- Your instructions:
Filter these entries, keeping only lines that hold the word "lstlisting".

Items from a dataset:
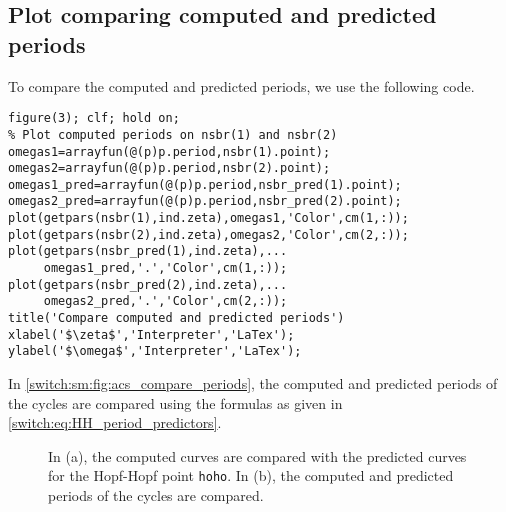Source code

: \subsection{Plot comparing computed and predicted periods}
To compare the computed and predicted periods, we use the following code.
\begin{lstlisting}[style=customMatlab]
%% Compare computed and predicted periods
figure(3); clf; hold on;
% Plot computed periods on nsbr(1) and nsbr(2)
omegas1=arrayfun(@(p)p.period,nsbr(1).point);
omegas2=arrayfun(@(p)p.period,nsbr(2).point);
omegas1_pred=arrayfun(@(p)p.period,nsbr_pred(1).point);
omegas2_pred=arrayfun(@(p)p.period,nsbr_pred(2).point);
plot(getpars(nsbr(1),ind.zeta),omegas1,'Color',cm(1,:));
plot(getpars(nsbr(2),ind.zeta),omegas2,'Color',cm(2,:));
plot(getpars(nsbr_pred(1),ind.zeta),...
     omegas1_pred,'.','Color',cm(1,:));
plot(getpars(nsbr_pred(2),ind.zeta),...
     omegas2_pred,'.','Color',cm(2,:));
title('Compare computed and predicted periods')
xlabel('$\zeta$','Interpreter','LaTex');
ylabel('$\omega$','Interpreter','LaTex');
\end{lstlisting}
In \cref{switch:sm:fig:acs_compare_periods}, the computed and predicted periods of the cycles are compared using the formulas as given in \cref{switch:eq:HH_period_predictors}.

\begin{figure}
\centering
{} \hfill
{}
\caption{In \textup{(a)}, the computed curves are compared with the predicted curves for the Hopf-Hopf point \lstinline|hoho|. In \textup{(b)}, the computed and predicted periods of the cycles are compared.}
\end{figure}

- Response box:
\begin{lstlisting}[style=customMatlab]
\end{lstlisting}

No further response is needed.